BEGIN PROVIDED MATERIAL

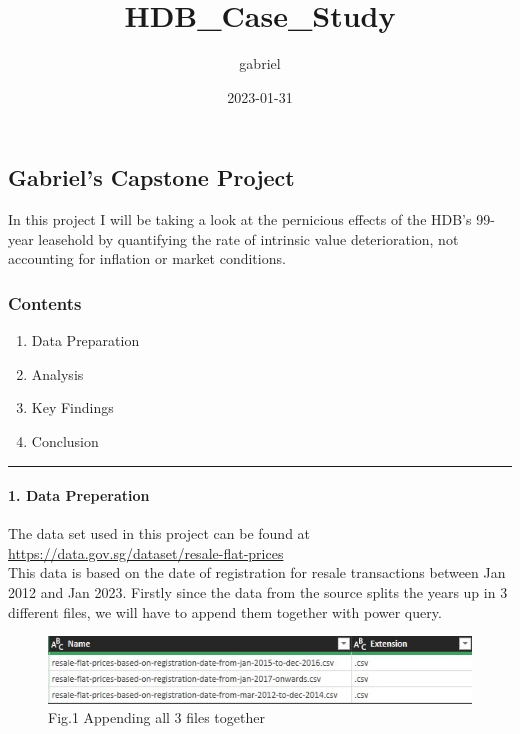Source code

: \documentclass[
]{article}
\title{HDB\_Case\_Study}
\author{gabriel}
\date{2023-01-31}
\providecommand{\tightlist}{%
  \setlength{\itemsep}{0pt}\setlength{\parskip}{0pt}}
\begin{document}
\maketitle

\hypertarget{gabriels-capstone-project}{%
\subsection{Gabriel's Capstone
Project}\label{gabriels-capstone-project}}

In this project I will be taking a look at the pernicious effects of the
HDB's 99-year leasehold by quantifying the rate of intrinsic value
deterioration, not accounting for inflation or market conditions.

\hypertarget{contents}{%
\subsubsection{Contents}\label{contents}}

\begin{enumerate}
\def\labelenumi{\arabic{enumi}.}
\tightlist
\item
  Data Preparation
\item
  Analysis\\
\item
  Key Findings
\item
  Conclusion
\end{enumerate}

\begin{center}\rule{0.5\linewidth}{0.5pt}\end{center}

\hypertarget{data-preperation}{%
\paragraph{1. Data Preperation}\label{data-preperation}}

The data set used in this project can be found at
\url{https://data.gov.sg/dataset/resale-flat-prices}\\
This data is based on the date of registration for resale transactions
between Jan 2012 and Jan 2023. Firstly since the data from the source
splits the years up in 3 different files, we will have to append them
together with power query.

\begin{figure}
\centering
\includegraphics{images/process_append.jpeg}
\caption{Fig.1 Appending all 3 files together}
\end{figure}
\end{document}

END PROVIDED MATERIAL

**HOW TO COMPLETE THIS TASK:** Find the word "preperation" in the records and pull out each line that has it.

**COMPLETED EXERCISE:**
\hypertarget{data-preperation}{%
\paragraph{1. Data Preperation}\label{data-preperation}}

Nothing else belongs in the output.